As Kennedy came into office, the South Vietnamese government was on the verge of collapse. As a result, Kennedy escalated the war effort. The fruits of this escalation looked promising: “By late spring of 1962, the Pentagon Papers analyst observes, “the prospects looked bright” and “to many the end of the insurgency seemed in sight”’ (66). These achievements enabled Kennedy to report in his January 1963 State of the Union message that ‘“The spearpoint of aggression as been blunted in South Vietnam.” In [close Kennedy associate and historian Arthur] Schlesinger’s own words: “1962 had not been a bad year: aggression checked in Vietnam”’(67).

This success allowed for talk of withdrawal. But the main point that Chomsky makes here is that all talks of withdrawal were preconditioned on complete military victory, and would not be considered unless this objective was achieved. He thereby adds fuel to his argument that Kennedy was not breaking from the doctrinal norm, and was not advocating or even considering a unilateral withdrawal that might have made his assassination necessary in the eyes of some.

Chomsky uses two sources of information to base his claim that talks of withdrawal were conditioned on complete military victory: the initial press reports that followed these discussions, and the reference to them in the Pentagon Papers. “On January 25, 1963, the Comprehensive Plan was presented to The Joint Chiefs”…stating that “the phase-out of the US special military assistance is envisioned as generally occurring during the period July 1965-June 1966,’ earlier when feasible.”’ This was based on the belief that the Viet Cong should be eliminated between 1-3 years after the South Vietnamese forces become operationally independent.
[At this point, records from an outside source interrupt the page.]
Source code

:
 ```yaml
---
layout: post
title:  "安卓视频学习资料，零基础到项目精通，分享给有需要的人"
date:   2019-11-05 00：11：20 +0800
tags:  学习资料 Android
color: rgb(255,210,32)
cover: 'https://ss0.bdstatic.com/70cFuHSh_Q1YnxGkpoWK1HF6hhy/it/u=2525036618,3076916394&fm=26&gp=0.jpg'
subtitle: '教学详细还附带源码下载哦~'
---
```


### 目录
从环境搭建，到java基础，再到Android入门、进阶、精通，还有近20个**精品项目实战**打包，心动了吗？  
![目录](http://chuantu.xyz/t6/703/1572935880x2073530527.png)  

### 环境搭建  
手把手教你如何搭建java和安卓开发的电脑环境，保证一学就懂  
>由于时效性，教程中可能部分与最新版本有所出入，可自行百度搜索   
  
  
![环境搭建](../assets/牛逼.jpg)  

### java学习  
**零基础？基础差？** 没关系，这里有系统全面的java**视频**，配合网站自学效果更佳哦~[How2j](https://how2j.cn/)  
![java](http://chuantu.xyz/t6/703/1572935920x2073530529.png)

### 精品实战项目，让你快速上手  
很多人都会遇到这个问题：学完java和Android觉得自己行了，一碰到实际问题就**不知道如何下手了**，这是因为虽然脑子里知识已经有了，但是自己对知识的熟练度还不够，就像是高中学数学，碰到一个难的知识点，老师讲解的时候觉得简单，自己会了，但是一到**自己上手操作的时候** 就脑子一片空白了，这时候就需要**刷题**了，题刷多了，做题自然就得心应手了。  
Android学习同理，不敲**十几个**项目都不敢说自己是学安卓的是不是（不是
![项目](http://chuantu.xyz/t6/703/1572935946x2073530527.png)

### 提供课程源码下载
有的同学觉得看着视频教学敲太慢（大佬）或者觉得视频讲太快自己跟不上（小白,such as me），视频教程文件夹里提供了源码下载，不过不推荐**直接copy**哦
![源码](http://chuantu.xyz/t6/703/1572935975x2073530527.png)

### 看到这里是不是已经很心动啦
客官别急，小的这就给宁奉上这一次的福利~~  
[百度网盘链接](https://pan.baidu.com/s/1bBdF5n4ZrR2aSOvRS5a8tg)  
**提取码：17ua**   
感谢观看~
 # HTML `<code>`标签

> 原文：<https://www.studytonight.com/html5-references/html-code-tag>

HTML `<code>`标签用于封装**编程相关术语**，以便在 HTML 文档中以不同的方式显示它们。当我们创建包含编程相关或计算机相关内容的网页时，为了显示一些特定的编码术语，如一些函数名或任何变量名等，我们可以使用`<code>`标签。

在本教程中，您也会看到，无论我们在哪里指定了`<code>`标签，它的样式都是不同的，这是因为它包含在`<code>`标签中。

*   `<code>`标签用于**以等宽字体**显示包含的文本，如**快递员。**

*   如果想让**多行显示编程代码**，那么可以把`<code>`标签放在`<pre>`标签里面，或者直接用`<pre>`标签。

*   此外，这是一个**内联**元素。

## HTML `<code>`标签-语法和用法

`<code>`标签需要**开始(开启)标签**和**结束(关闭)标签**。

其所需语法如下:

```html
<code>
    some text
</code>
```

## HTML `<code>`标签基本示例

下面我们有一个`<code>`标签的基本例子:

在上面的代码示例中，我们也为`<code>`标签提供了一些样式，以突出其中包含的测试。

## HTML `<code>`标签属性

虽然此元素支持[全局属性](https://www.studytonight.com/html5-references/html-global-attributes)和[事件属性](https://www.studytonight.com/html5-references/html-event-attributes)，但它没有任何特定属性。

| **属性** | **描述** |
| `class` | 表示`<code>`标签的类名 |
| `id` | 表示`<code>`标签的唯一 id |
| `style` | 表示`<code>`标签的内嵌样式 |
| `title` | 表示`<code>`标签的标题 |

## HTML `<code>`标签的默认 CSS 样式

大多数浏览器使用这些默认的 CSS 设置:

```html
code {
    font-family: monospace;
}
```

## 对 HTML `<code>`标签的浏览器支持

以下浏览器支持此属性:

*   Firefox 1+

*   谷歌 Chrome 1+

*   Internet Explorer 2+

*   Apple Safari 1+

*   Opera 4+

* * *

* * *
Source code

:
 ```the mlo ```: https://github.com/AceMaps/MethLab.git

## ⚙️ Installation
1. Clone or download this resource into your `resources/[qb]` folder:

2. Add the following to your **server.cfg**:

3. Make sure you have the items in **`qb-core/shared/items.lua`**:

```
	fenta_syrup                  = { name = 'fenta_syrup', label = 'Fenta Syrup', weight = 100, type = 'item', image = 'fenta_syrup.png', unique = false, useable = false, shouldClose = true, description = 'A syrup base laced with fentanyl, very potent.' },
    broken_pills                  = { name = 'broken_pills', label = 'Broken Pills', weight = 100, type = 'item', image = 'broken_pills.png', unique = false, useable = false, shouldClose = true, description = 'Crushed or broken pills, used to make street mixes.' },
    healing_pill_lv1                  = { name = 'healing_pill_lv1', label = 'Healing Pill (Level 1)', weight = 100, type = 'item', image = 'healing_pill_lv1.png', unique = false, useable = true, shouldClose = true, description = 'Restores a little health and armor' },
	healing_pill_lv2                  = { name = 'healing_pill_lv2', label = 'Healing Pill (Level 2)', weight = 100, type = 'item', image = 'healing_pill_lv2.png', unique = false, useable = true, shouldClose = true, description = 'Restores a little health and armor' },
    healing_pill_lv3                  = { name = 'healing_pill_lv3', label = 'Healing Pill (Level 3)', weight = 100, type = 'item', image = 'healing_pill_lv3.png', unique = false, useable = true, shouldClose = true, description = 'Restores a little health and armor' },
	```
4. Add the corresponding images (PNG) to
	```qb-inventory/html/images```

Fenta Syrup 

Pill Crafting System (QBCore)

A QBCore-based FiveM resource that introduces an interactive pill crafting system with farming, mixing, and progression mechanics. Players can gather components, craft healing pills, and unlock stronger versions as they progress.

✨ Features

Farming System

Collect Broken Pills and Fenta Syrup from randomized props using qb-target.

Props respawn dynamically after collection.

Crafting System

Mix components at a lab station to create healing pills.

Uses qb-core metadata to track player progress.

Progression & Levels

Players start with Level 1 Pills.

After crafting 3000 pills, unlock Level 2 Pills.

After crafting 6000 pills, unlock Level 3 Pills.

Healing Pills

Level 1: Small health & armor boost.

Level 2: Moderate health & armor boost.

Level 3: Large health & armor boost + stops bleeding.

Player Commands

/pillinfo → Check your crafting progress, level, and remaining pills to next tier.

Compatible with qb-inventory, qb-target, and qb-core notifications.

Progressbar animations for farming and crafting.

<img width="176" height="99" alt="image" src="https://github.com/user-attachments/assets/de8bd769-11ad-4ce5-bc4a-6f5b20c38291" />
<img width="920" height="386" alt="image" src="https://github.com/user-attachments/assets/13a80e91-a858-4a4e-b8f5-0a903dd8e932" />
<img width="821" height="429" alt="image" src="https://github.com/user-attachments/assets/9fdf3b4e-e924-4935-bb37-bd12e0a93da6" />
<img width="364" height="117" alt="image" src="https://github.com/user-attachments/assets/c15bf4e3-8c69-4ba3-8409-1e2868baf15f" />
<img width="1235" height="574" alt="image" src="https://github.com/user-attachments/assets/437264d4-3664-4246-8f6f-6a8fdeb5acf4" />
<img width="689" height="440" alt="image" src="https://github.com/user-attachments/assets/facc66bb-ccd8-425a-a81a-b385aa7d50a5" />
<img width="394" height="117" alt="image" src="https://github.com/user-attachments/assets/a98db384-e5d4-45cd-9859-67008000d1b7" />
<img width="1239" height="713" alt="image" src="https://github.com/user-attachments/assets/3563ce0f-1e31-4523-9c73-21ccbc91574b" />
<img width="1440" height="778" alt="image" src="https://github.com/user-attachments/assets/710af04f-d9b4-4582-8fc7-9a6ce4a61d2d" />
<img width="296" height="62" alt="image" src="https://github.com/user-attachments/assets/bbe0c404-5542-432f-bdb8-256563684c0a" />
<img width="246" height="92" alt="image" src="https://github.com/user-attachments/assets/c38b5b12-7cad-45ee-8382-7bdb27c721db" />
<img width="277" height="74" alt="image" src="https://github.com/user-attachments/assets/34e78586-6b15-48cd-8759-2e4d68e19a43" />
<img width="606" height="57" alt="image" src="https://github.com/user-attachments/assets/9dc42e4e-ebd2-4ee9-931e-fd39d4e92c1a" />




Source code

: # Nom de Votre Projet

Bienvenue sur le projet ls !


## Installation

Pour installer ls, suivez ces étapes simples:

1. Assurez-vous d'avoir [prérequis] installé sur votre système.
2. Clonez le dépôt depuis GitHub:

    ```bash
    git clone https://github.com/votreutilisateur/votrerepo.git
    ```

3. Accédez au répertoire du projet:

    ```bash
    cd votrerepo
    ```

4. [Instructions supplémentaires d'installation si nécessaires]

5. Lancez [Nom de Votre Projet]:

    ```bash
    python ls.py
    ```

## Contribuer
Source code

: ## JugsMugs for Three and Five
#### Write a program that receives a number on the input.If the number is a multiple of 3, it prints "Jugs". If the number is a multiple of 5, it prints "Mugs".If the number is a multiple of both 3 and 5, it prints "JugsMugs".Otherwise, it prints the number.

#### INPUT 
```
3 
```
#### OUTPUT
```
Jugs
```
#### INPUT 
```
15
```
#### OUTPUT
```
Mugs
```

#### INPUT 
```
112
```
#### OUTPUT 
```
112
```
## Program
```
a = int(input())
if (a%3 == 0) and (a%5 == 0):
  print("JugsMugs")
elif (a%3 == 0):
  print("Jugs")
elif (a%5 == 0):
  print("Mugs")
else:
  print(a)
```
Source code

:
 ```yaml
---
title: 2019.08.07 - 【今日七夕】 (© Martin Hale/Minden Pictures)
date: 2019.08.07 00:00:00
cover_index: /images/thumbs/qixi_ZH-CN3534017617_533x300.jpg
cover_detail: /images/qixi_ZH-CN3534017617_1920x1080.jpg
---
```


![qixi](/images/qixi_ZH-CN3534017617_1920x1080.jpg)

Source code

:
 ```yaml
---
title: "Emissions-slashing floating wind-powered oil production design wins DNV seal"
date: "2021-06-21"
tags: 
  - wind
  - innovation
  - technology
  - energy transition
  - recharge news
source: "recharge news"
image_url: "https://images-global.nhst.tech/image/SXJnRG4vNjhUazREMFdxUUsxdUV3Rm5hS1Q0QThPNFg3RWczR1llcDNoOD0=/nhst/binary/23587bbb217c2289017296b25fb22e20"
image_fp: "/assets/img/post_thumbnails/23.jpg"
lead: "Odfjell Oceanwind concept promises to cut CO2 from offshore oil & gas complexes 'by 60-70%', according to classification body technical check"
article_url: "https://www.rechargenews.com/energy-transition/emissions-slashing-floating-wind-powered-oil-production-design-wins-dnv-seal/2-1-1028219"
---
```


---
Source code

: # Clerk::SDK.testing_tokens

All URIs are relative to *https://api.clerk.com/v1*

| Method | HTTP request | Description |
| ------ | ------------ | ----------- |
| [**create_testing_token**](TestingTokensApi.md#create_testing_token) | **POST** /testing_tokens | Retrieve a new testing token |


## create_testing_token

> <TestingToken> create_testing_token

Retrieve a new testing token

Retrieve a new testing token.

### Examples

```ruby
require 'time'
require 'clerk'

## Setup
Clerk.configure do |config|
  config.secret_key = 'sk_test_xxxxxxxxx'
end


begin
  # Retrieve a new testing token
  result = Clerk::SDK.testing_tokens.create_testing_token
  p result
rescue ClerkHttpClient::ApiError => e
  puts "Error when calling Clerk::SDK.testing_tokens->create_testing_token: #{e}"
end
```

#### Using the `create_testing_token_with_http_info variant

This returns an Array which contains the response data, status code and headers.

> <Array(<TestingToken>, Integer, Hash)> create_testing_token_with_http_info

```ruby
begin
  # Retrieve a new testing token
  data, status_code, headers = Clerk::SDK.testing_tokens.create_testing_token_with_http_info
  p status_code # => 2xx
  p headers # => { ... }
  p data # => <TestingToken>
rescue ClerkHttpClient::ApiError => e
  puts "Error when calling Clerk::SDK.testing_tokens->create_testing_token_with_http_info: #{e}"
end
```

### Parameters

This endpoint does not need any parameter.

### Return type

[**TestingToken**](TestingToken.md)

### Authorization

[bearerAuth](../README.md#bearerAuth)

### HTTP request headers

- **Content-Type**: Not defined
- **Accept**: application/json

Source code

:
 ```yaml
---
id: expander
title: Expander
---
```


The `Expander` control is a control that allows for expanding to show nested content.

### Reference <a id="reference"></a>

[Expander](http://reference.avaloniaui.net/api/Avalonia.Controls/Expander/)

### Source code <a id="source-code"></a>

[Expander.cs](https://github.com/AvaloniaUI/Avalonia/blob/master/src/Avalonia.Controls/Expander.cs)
MACV Commander General Harkins believed that it would take one year, but Secretary of Defense McNamara chose the conservative 3 year estimate. A Joint Chiefs of Staff investigative team concurred with this decision (68-69).

At the same time, an escalation of violence was planned. Along with the ungoing US Farmgate operations, armed helicopters that were already serving in an escort role ‘“should be allowed to attack ‘Viet Cong targets of opportunity, in a combat situation,’ even if not fired upon’.” … “Another recommendation was to go beyond ‘the minor intelligence and sabotage forays[1 line not declassified]’ to ‘a coordinated program of sabotage, destruction, propaganda, and subversive missions against North Vietnam .”’ (69).

Chomsky concludes:”we thus learn that in January 1963, in an atmosphere of great optimism, the military initiatives for withdrawal went hand-in-hand with plans for escalation of the war within South Vietnam and possibly intensified operations against North Vietnam(70). He also notes how “similarly, in November 1967, General Westmoreland announced that with victory imminent, US troops could begin to withdraw in 1969…that recommendation does not show that [Westmoreland] was a secret dove”(67). In fact, Westmoreland was anything but.

Overall, Chomsky’s book does an excellent job of refuting conspiracy theorists that believe that JKF was assassinated because he was a ‘secret dove’, planned unilateral withdrawal from Vietnam or was planning drastic changes to the government. This is no small task because to do so, he had to challenge just about every underlying belief about not only the Kennedy administration, but the entire history of America that is propagated today. Citing many sources and passages ignored by contemporary historians, Chomsky paints a context of American history and a picture of the Vietnam War very different than that presented in the mainstream.

Not only does he successfully identify the core justifications for such conspiracy theories, he uncovers ample internal documentation that is hard, if not impossible to refute, because it is not covered by the mainstream press. This combines with the fact that he draws such a radically different conclusion of American history than one is lead to believe by the mainstream. Through Rethinking Camelot Chomsky essentially wins the reader over to his primary objective of persuasion: for the reader to look up the passages that he cites and to double check his facts, and to reconsider many commonly held beliefs.


Bibliography

Chomsky, Noam. Rethinking Camelot; JFK, the Vietnam War and US Political Culture. Boston: South End Press, 1993.